1.3.5 qPCR進(jìn)行大樣品的驗證 將臨床收集的標(biāo)本組織分為乳腺癌組、癌旁組、乳腺纖維腺瘤組，淋巴結(jié)轉(zhuǎn)移組，每組12個樣品。于-80℃取出癌組織和癌旁組織約2 g，加入液氮研磨，按1.2.2方法進(jìn)行miRNA提取。采用Primer Premier 5.0軟件設(shè)計顯著差異的miRNA引物。由上海生工生物工程有限公司合成。其中內(nèi)參U6的引物序列為GCACTGGATACGACGACAAAATATGGAAC以及GTCGTATCCAGTGCAGGGTCCGAGGT，hsa-miR-532-3p引物序列為GCCCATGCCTTGAGTCTAG和GTGCCTGTCGTGGAGTCC，hsa-miR-1260b引物序列為CGTGCTGGAACACGGTAAAA和GCAGCCAACTCAGCTTCCTT，hsa-let-7c-5p引物序列為GAGGTAGTAGGTTGTATGGTTG和GCAGGGTCCGAGGTATTC，EZH2引物序列為CCAAGAGAGCCATCCAGACT和ATTGCCCACAGTACTCGAGG。根據(jù)SYBR Green法進(jìn)行熒光定量PCR，每孔設(shè)置3個復(fù)孔，以2-△△CT法計算基因的相對表達(dá)量。

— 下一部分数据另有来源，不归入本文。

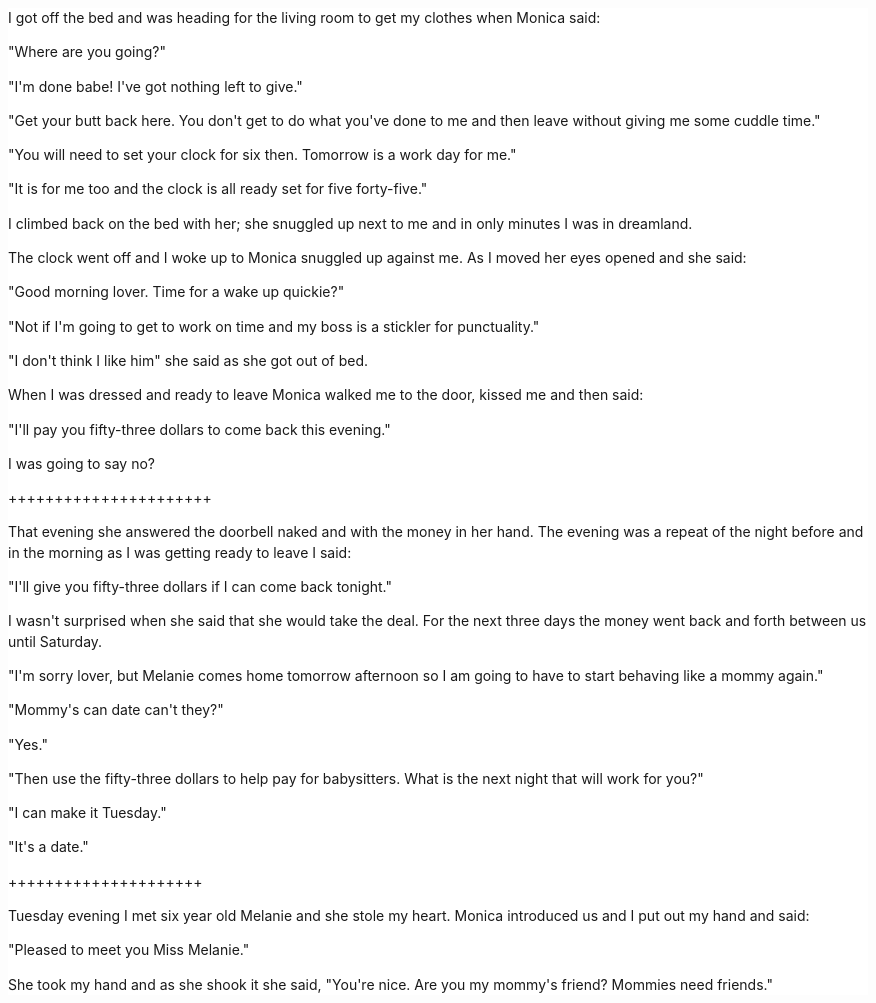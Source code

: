 I got off the bed and was heading for the living room to get my clothes when Monica said: 

"Where are you going?" 

"I'm done babe! I've got nothing left to give." 

"Get your butt back here. You don't get to do what you've done to me and then leave without giving me some cuddle time." 

"You will need to set your clock for six then. Tomorrow is a work day for me." 

"It is for me too and the clock is all ready set for five forty-five." 

I climbed back on the bed with her; she snuggled up next to me and in only minutes I was in dreamland. 

The clock went off and I woke up to Monica snuggled up against me. As I moved her eyes opened and she said: 

"Good morning lover. Time for a wake up quickie?" 

"Not if I'm going to get to work on time and my boss is a stickler for punctuality." 

"I don't think I like him" she said as she got out of bed. 

When I was dressed and ready to leave Monica walked me to the door, kissed me and then said: 

"I'll pay you fifty-three dollars to come back this evening." 

I was going to say no? 

++++++++++++++++++++++ 

That evening she answered the doorbell naked and with the money in her hand. The evening was a repeat of the night before and in the morning as I was getting ready to leave I said: 

"I'll give you fifty-three dollars if I can come back tonight." 

I wasn't surprised when she said that she would take the deal. For the next three days the money went back and forth between us until Saturday. 

"I'm sorry lover, but Melanie comes home tomorrow afternoon so I am going to have to start behaving like a mommy again." 

"Mommy's can date can't they?" 

"Yes." 

"Then use the fifty-three dollars to help pay for babysitters. What is the next night that will work for you?" 

"I can make it Tuesday." 

"It's a date." 

+++++++++++++++++++++ 

Tuesday evening I met six year old Melanie and she stole my heart. Monica introduced us and I put out my hand and said: 

"Pleased to meet you Miss Melanie." 

She took my hand and as she shook it she said, "You're nice. Are you my mommy's friend? Mommies need friends."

1.3.6 Western blot檢測組織中EZH2蛋白表達(dá)水平 取手術(shù)切除的乳腺癌和癌旁組織，置于2 mL勻漿器中，加入400 μL PMSF去污劑裂解液在冰上勻漿。冰上裂解30 min，反復(fù)振蕩，將裂解液移至1.5 mL離心管中，4℃12 000×g離心5 min，取上清液分裝于1.5 mL離心管中。用Brady Buffer法測定總蛋白濃度。將樣品蛋白煮沸10 min。取30 μg總蛋白質(zhì)進(jìn)行SDS-PAGE電泳。轉(zhuǎn)膜后，取出PVDF膜用TBST緩沖液漂洗1 min，室溫封閉2 h，TBST漂洗PVDF膜1次后，于1∶1000稀釋的一抗孵育過夜，TBST漂洗3次，每次10 min，將清洗好的PVDF膜放入1∶100 000羊抗兔二抗室溫孵育1 h，ECL法顯色，凝膠成像系統(tǒng)分析條帶吸光度值。蛋白相對表達(dá)量為目標(biāo)條帶吸光度值與內(nèi)參吸光度值的比值。

1.3.7 細(xì)胞培養(yǎng)和轉(zhuǎn)染 使用含10%胎牛血清的DMEM培養(yǎng)乳腺癌細(xì)胞MDA-MB-231，轉(zhuǎn)染前1 d取生長狀態(tài)良好的細(xì)胞接種于6孔板中，每孔細(xì)胞數(shù)大約為3×105個，次日細(xì)胞密度達(dá)到60%時進(jìn)行轉(zhuǎn)染實驗，使用Lipofectamine 2000將hsa-miR-532-3p、hsa-miR-1260b、hsa-let-7c-5p的干擾質(zhì)粒和過表達(dá)質(zhì)粒分別轉(zhuǎn)入乳腺癌細(xì)胞MDA-MB-231中，得到沉默表達(dá)的si-hsa-miR-532-3p、si-hsa-miR-1260b、sihsa-let-7c-5p和過表達(dá)的LV-hsa-miR-532-3p、LV-hsa-miR-1260b、LV-hsa-let-7c-5p，并設(shè)立陰性對照（NC）及空白對照（blank），轉(zhuǎn)染8 h后，將無血清培養(yǎng)基更換為含10%FBS培養(yǎng)基繼續(xù)培養(yǎng)，48 h后用熒光定量PCR分別檢測各組乳腺癌細(xì)胞中hsa-miR-532-3p、hsa-miR-1260b、hsa-let-7c-5p和 EZH2的表達(dá)水平。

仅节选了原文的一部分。